===== RECORDS TO USE =====

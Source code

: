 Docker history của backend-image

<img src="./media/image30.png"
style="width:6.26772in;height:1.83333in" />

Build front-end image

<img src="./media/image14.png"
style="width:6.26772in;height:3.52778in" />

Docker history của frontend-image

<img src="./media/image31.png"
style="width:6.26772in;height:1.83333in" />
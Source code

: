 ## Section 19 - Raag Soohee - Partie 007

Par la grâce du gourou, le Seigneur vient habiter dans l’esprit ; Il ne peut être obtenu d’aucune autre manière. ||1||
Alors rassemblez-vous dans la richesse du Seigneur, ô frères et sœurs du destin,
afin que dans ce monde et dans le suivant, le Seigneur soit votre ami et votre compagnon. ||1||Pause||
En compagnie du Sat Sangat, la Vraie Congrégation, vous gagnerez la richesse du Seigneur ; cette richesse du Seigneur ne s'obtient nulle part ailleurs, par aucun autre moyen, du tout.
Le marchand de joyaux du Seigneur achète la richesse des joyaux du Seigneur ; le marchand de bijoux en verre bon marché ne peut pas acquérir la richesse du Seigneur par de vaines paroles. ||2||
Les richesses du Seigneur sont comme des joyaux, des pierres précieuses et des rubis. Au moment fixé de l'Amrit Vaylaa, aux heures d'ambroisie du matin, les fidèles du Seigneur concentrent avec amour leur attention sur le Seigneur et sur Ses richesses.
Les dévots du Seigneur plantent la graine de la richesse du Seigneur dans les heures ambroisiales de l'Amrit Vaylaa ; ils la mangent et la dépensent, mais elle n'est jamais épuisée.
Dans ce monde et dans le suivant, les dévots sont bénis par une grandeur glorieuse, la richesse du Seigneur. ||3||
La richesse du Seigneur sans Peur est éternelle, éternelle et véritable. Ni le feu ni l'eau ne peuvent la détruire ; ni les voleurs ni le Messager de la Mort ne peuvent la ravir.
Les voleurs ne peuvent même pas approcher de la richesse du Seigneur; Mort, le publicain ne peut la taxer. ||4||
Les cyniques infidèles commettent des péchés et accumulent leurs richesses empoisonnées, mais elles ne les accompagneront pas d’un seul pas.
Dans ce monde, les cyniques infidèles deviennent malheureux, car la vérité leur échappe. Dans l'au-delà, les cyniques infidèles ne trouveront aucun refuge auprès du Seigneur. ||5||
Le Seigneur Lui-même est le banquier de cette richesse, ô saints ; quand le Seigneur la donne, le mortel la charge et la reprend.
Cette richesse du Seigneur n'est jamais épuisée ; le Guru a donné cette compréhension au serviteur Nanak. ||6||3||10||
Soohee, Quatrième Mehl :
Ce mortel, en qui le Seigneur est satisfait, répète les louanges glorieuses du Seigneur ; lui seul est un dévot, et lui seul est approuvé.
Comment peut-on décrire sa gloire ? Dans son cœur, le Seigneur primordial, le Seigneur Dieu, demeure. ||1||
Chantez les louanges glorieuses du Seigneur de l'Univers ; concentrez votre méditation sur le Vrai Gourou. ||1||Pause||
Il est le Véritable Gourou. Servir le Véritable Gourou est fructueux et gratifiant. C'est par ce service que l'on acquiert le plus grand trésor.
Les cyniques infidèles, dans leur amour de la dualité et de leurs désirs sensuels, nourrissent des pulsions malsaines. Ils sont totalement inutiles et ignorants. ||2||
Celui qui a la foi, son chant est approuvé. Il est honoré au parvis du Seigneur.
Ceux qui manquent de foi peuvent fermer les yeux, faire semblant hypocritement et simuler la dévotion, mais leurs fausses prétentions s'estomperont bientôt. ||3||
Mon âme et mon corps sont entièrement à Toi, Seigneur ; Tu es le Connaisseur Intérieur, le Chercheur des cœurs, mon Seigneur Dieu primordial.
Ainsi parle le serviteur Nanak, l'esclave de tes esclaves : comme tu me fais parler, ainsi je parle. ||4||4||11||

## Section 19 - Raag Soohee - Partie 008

=====

Extract every line above that contains the word "joyaux".

Le marchand de joyaux du Seigneur achète la richesse des joyaux du Seigneur ; le marchand de bijoux en verre bon marché ne peut pas acquérir la richesse du Seigneur par de vaines paroles. ||2||
Les richesses du Seigneur sont comme des joyaux, des pierres précieuses et des rubis. Au moment fixé de l'Amrit Vaylaa, aux heures d'ambroisie du matin, les fidèles du Seigneur concentrent avec amour leur attention sur le Seigneur et sur Ses richesses.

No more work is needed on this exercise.